Collection entries
════════════════

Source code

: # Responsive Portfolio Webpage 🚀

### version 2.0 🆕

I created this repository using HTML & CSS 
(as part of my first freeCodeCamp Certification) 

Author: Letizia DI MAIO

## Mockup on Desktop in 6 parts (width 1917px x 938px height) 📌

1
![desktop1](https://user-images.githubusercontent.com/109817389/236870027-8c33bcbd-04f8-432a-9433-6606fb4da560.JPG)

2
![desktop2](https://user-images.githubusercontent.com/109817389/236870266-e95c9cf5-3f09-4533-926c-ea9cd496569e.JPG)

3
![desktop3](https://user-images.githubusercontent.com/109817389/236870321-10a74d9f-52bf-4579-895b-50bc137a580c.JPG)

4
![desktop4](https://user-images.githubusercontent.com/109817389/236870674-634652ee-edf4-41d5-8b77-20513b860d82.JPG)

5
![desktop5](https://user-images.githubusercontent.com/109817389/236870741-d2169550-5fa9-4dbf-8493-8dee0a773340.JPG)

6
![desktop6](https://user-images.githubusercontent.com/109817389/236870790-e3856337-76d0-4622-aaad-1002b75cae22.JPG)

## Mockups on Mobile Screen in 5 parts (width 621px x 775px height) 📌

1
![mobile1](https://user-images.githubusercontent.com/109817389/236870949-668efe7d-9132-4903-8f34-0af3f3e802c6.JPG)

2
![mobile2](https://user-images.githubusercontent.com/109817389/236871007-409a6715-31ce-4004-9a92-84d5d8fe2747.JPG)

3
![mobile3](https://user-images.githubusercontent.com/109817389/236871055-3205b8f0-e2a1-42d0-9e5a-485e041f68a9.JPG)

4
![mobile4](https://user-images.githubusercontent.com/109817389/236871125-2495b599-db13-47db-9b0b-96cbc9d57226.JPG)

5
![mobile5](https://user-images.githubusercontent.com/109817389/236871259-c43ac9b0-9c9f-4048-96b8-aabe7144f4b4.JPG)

════════════════

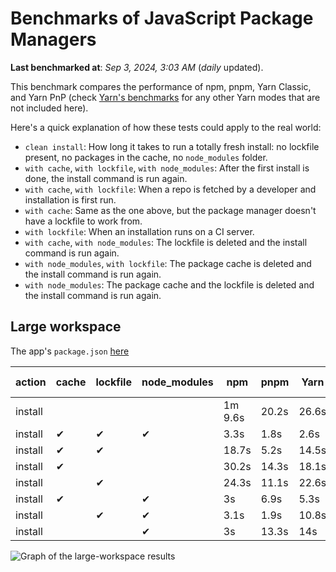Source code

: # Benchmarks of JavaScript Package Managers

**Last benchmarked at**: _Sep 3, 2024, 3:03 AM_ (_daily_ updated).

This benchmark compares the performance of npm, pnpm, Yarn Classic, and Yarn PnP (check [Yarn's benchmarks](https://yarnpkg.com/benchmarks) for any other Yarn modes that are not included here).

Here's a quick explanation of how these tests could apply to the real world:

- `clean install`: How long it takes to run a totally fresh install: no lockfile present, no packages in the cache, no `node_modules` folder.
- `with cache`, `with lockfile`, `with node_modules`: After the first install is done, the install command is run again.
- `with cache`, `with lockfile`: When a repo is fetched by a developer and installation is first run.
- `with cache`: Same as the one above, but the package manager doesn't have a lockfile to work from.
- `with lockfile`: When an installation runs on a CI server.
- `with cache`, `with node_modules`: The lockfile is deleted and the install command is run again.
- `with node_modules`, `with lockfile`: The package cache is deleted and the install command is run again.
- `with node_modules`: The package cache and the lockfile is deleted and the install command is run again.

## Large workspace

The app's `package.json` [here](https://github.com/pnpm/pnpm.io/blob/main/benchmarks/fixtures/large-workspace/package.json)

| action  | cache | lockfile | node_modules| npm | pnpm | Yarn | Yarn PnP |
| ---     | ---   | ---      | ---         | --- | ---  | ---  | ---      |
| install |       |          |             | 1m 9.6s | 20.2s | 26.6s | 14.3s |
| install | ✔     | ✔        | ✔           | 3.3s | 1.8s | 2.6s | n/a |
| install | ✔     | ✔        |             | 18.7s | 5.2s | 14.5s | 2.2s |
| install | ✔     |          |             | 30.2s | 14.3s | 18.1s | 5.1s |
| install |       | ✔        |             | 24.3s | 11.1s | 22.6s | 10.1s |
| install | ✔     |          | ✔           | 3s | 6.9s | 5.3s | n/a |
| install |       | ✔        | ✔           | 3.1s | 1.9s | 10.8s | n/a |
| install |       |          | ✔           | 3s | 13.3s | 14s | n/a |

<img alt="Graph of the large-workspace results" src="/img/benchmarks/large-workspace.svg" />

════════════════

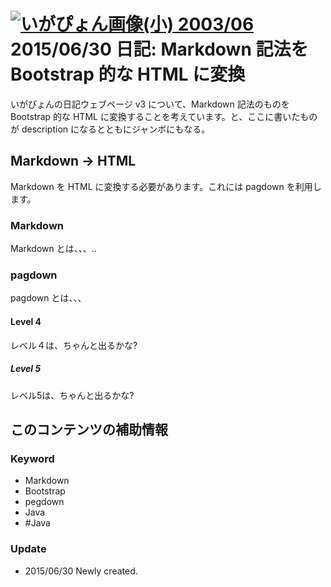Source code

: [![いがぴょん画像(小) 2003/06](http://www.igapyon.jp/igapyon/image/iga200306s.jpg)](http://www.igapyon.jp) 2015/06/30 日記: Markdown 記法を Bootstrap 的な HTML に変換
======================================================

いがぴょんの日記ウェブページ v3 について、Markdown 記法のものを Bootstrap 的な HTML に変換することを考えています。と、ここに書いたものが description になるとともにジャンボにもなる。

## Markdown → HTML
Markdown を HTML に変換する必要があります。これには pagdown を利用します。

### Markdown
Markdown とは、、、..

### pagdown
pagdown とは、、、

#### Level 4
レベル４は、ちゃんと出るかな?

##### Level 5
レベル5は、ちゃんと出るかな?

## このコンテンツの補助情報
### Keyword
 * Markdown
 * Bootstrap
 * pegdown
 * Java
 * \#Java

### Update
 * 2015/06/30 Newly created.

════════════════

WORK INSTRUCTIONS: An exact copy of the lines above between the line holding "レベル5は、ちゃんと出るかな?" and the line holding "2015/06/30 Newly created.", inclusive, is the whole answer.

RESULT:
レベル5は、ちゃんと出るかな?

## このコンテンツの補助情報
### Keyword
 * Markdown
 * Bootstrap
 * pegdown
 * Java
 * \#Java

### Update
 * 2015/06/30 Newly created.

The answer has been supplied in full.